Pour la deuxième année consécutive à la demande du ministère des Solidarités et de la Santé, le Centre national des soins palliatifs et de la fin de vie (CNSPFV) a lancé, le 15 octobre, une campagne nationale d’information sur les soins palliatifs et la fin de vie. Elle vise en particulier la tranche d’âge 50-70 ans.

Après la première campagne réalisée début 2017 par le CNSPFV, une étude publiée en février 2018 avait souligné que 15% des médecins généralistes et 40% des Français ne connaissaient toujours pas l’existence de la récente loi sur la fin de vie, dite Claeys-Leonetti.

L’objectif de cette 2de campagne est de sensibiliser davantage de personnes et de les inciter à réfléchir à leur fin de vie, d’en parler et éventuellement de rédiger des directives anticipées.

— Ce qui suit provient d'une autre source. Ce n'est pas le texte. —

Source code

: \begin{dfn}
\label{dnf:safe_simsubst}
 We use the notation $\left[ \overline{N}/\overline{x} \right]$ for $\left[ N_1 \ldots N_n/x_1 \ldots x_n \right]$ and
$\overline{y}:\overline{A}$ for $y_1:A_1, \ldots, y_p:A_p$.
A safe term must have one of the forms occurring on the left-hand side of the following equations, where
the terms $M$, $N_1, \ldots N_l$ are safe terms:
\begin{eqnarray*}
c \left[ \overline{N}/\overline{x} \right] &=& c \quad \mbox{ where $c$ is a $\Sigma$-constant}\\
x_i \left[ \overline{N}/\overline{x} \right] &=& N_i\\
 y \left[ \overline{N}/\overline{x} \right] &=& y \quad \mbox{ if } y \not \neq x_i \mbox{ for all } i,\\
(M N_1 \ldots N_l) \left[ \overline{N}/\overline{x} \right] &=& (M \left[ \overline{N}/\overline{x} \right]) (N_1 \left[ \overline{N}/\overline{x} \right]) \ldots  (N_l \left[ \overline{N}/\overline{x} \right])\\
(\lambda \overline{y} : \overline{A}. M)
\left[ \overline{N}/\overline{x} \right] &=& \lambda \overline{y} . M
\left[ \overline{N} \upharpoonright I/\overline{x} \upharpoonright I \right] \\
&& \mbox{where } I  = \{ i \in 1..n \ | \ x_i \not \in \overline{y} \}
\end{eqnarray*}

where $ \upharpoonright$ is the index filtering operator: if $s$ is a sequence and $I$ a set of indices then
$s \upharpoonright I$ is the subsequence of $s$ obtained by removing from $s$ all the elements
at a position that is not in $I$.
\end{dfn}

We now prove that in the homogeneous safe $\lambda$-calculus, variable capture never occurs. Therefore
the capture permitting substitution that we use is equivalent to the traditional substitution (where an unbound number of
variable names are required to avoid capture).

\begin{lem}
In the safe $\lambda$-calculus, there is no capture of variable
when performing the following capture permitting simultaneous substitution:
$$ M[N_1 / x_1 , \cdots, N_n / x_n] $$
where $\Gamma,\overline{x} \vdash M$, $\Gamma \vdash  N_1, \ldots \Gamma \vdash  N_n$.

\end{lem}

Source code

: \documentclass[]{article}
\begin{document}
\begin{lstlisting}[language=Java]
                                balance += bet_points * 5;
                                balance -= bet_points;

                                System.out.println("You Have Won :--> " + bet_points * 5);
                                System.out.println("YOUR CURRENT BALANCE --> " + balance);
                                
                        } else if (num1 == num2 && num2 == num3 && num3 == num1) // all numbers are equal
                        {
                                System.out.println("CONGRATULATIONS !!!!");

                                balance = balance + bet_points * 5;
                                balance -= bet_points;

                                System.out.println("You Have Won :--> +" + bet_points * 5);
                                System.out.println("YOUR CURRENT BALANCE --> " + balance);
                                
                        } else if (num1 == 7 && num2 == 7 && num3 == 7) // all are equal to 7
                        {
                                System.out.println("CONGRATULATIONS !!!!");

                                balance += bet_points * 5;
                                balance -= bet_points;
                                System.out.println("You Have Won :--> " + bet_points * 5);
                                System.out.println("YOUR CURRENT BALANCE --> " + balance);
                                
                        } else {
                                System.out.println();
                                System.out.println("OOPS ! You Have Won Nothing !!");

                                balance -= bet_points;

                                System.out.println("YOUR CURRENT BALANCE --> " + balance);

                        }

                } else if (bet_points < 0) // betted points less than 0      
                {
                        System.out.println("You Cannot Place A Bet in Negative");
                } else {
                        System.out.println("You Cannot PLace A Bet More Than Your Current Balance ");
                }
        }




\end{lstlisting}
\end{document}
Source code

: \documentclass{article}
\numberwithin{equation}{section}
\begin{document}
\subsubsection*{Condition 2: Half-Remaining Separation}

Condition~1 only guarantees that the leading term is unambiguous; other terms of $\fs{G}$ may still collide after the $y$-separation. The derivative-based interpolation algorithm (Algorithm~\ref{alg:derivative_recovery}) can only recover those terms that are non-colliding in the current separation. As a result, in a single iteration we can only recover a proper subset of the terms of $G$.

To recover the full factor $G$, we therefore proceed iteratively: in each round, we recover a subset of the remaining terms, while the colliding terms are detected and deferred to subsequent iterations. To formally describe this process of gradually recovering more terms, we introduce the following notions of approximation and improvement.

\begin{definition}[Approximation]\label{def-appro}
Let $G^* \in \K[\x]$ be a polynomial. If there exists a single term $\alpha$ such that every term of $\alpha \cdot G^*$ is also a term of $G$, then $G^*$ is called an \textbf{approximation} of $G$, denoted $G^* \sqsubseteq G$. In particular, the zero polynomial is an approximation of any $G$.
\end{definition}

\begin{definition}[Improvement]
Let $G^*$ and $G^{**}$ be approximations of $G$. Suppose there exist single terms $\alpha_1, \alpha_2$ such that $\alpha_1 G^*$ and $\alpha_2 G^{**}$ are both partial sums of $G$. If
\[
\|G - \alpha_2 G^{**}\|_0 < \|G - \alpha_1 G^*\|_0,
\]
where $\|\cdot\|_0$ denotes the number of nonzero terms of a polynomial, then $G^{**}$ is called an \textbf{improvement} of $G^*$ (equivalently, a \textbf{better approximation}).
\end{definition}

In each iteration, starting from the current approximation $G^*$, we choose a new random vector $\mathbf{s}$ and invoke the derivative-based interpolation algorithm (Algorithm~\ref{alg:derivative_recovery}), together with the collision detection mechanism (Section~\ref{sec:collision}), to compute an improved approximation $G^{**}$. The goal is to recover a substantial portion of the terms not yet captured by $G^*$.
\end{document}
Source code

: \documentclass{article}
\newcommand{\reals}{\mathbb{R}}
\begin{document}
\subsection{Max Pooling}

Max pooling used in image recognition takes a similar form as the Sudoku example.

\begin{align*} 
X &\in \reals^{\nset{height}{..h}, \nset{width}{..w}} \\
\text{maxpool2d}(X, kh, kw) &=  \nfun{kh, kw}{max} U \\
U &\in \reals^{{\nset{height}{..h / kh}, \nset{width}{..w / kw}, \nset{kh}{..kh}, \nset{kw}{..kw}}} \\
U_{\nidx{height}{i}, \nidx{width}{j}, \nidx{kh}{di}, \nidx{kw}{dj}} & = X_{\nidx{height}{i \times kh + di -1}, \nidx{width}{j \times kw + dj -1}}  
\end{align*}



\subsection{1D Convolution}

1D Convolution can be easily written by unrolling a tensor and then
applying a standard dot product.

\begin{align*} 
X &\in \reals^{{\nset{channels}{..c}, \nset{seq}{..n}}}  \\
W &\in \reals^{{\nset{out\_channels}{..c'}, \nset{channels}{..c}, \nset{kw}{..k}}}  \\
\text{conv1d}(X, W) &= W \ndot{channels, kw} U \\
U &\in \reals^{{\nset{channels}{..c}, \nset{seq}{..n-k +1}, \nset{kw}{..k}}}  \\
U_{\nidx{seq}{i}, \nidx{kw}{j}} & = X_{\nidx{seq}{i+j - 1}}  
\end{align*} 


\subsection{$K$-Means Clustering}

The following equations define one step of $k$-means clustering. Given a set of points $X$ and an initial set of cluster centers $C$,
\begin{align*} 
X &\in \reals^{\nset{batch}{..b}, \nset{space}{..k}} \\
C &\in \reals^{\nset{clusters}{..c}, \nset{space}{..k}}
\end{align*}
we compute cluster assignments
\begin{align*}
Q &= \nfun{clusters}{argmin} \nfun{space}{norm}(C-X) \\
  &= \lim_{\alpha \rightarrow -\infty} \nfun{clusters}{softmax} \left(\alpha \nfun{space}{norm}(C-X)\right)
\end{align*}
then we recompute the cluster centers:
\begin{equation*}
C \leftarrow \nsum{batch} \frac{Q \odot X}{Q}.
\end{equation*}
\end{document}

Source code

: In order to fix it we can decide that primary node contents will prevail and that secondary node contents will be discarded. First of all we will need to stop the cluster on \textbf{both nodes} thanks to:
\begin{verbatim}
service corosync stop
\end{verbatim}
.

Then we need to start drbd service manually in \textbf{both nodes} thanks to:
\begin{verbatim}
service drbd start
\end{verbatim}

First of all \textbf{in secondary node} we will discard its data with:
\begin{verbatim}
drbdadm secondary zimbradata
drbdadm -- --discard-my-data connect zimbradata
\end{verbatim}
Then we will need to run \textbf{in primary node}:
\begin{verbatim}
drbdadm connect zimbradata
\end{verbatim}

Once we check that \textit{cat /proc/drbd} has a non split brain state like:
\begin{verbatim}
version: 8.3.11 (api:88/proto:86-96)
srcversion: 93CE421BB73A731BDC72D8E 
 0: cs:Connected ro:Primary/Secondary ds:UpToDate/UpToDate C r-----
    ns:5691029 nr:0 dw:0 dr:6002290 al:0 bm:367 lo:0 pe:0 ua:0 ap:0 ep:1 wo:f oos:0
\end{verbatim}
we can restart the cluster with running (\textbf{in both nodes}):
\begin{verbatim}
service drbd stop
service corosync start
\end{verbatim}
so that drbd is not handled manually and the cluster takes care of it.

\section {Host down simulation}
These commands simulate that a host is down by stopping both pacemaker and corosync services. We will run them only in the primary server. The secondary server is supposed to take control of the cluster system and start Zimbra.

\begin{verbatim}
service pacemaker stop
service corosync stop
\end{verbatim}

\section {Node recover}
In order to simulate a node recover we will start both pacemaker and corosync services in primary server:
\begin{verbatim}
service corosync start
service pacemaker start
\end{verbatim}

La campagne se décline en différents dispositifs : campagne télévisée du 14 octobre au 15 novembre via des spots dédiés (« La fin de vie, et si on en parlait ? »), des déclinaisons sur les réseaux sociaux, des outils spécifiques aux professionnels de santé, des rencontres en région…

Le Centre national des soins palliatifs et de la fin de vie a également mis en place un nouveau site Internet qui se veut une plateforme d’informations de référence, sur les soins palliatifs et la fin de vie, adaptée et accessible à tous.

Un nouvel axe de la campagne est également dédié à l’accompagnement des professionnels de la santé les plus « proches » : médecins généralistes, infirmiers et aide-soignants.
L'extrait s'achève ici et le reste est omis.